■ **GOAL OF THE EXERCISE**
Your job is to transcribe all the records that follow, excluding any pictures.

■ **DATA LISTING**
========================================================================
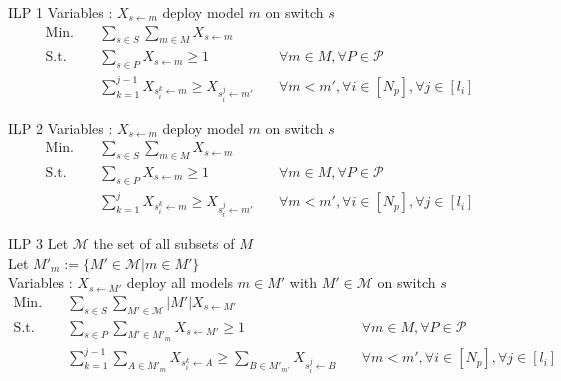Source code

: \documentclass[8pt]{beamer}
\begin{document}
\begin{frame}{ILP 1}
    Variables : $X_{s \gets m}$ deploy model $m$ on switch $s$
    \begin{equation*}
        \begin{aligned}
            \mathrm{Min.} \quad & \sum_{s \in S} \sum_{m \in M} X_{s \gets m} \\[1em]
            \mathrm{S.t.}
            \quad & \sum_{s \in P} X_{s \gets m} \geq 1
            \quad & \forall m \in M, \forall P \in \mathcal{P} \\
            \quad & \sum_{k=1}^{j-1} X_{s_i^k \gets m} \geq X_{s_i^j\gets m'}
            \quad & \forall m < m',\forall i \in [N_p], \forall j \in [l_i]
        \end{aligned}
    \end{equation*}
\end{frame}

\begin{frame}{ILP 2}
    Variables : $X_{s \gets m}$ deploy model $m$ on switch $s$
    \begin{equation*}
        \begin{aligned}
            \mathrm{Min.} \quad & \sum_{s \in S} \sum_{m \in M} X_{s \gets m} \\[1em]
            \mathrm{S.t.}
            \quad & \sum_{s \in P} X_{s \gets m} \geq 1
            \quad & \forall m \in M, \forall P \in \mathcal{P} \\
            \quad & \sum_{k=1}^{j} X_{s_i^k \gets m} \geq X_{s_i^j \gets m'}
            \quad & \forall m < m',\forall i \in [N_p], \forall j \in [l_i]
        \end{aligned}
    \end{equation*}
\end{frame}

\begin{frame}{ILP 3}
    Let $\mathcal{M}$ the set of all subsets of $M$\\
    Let $M'_m := \{M' \in \mathcal{M} | m \in M'\}$\\
    Variables : $X_{s \gets M'}$ deploy all models $m \in M'$ with $M' \in \mathcal{M}$ on switch $s$
    \begin{equation*}
        \begin{aligned}
            \mathrm{Min.} \quad & \sum_{s \in S} \sum_{M' \in \mathcal{M}} |M'|X_{s \gets M'} \\[1em]
            \mathrm{S.t.}
            \quad & \sum_{s \in P} \sum_{M' \in M'_m} X_{s \gets M'} \geq 1
            \quad & \forall m \in M, \forall P \in \mathcal{P} \\
            \quad & \sum_{k=1}^{j-1} \sum_{A \in M'_m} X_{s_i^k \gets A} \geq \sum_{B \in M'_{m'}} X_{s_i^j\gets B}
            \quad & \forall m < m',\forall i \in [N_p], \forall j \in [l_i]
        \end{aligned}
    \end{equation*}
\end{frame}
\end{document}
========================================================================
■ **TASK RESPONSE**
Source code

: \documentclass[8pt]{beamer}
\begin{document}
\begin{frame}{ILP 1}
    Variables : $X_{s \gets m}$ deploy model $m$ on switch $s$
    \begin{equation*}
        \begin{aligned}
            \mathrm{Min.} \quad & \sum_{s \in S} \sum_{m \in M} X_{s \gets m} \\[1em]
            \mathrm{S.t.}
            \quad & \sum_{s \in P} X_{s \gets m} \geq 1
            \quad & \forall m \in M, \forall P \in \mathcal{P} \\
            \quad & \sum_{k=1}^{j-1} X_{s_i^k \gets m} \geq X_{s_i^j\gets m'}
            \quad & \forall m < m',\forall i \in [N_p], \forall j \in [l_i]
        \end{aligned}
    \end{equation*}
\end{frame}

\begin{frame}{ILP 2}
    Variables : $X_{s \gets m}$ deploy model $m$ on switch $s$
    \begin{equation*}
        \begin{aligned}
            \mathrm{Min.} \quad & \sum_{s \in S} \sum_{m \in M} X_{s \gets m} \\[1em]
            \mathrm{S.t.}
            \quad & \sum_{s \in P} X_{s \gets m} \geq 1
            \quad & \forall m \in M, \forall P \in \mathcal{P} \\
            \quad & \sum_{k=1}^{j} X_{s_i^k \gets m} \geq X_{s_i^j \gets m'}
            \quad & \forall m < m',\forall i \in [N_p], \forall j \in [l_i]
        \end{aligned}
    \end{equation*}
\end{frame}

\begin{frame}{ILP 3}
    Let $\mathcal{M}$ the set of all subsets of $M$\\
    Let $M'_m := \{M' \in \mathcal{M} | m \in M'\}$\\
    Variables : $X_{s \gets M'}$ deploy all models $m \in M'$ with $M' \in \mathcal{M}$ on switch $s$
    \begin{equation*}
        \begin{aligned}
            \mathrm{Min.} \quad & \sum_{s \in S} \sum_{M' \in \mathcal{M}} |M'|X_{s \gets M'} \\[1em]
            \mathrm{S.t.}
            \quad & \sum_{s \in P} \sum_{M' \in M'_m} X_{s \gets M'} \geq 1
            \quad & \forall m \in M, \forall P \in \mathcal{P} \\
            \quad & \sum_{k=1}^{j-1} \sum_{A \in M'_m} X_{s_i^k \gets A} \geq \sum_{B \in M'_{m'}} X_{s_i^j\gets B}
            \quad & \forall m < m',\forall i \in [N_p], \forall j \in [l_i]
        \end{aligned}
    \end{equation*}
\end{frame}
\end{document}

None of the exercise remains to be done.